[Start of Attachment]
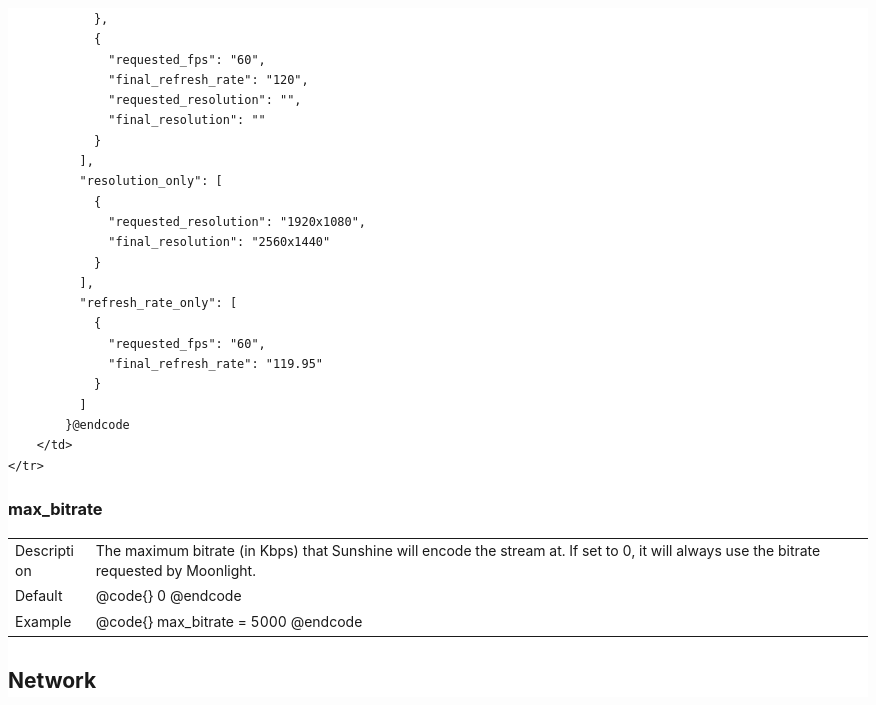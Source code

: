                 },
                {
                  "requested_fps": "60",
                  "final_refresh_rate": "120",
                  "requested_resolution": "",
                  "final_resolution": ""
                }
              ],
              "resolution_only": [
                {
                  "requested_resolution": "1920x1080",
                  "final_resolution": "2560x1440"
                }
              ],
              "refresh_rate_only": [
                {
                  "requested_fps": "60",
                  "final_refresh_rate": "119.95"
                }
              ]
            }@endcode
        </td>
    </tr>
</table>

### max_bitrate

<table>
    <tr>
        <td>Description</td>
        <td colspan="2">
            The maximum bitrate (in Kbps) that Sunshine will encode the stream at. If set to 0, it will always use the bitrate requested by Moonlight.
        </td>
    </tr>
    <tr>
        <td>Default</td>
        <td colspan="2">@code{}
            0
            @endcode</td>
    </tr>
    <tr>
        <td>Example</td>
        <td colspan="2">@code{}
            max_bitrate = 5000
            @endcode</td>
    </tr>
</table>

## Network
[End of Attachment]
**HOW TO COMPLETE THIS TASK:**
Once the pictures are set aside, give every line above again without alteration.

**ANSWER TO THIS TASK:**
Source code

:                 },
                {
                  "requested_fps": "60",
                  "final_refresh_rate": "120",
                  "requested_resolution": "",
                  "final_resolution": ""
                }
              ],
              "resolution_only": [
                {
                  "requested_resolution": "1920x1080",
                  "final_resolution": "2560x1440"
                }
              ],
              "refresh_rate_only": [
                {
                  "requested_fps": "60",
                  "final_refresh_rate": "119.95"
                }
              ]
            }@endcode
        </td>
    </tr>
</table>

### max_bitrate

<table>
    <tr>
        <td>Description</td>
        <td colspan="2">
            The maximum bitrate (in Kbps) that Sunshine will encode the stream at. If set to 0, it will always use the bitrate requested by Moonlight.
        </td>
    </tr>
    <tr>
        <td>Default</td>
        <td colspan="2">@code{}
            0
            @endcode</td>
    </tr>
    <tr>
        <td>Example</td>
        <td colspan="2">@code{}
            max_bitrate = 5000
            @endcode</td>
    </tr>
</table>

## Network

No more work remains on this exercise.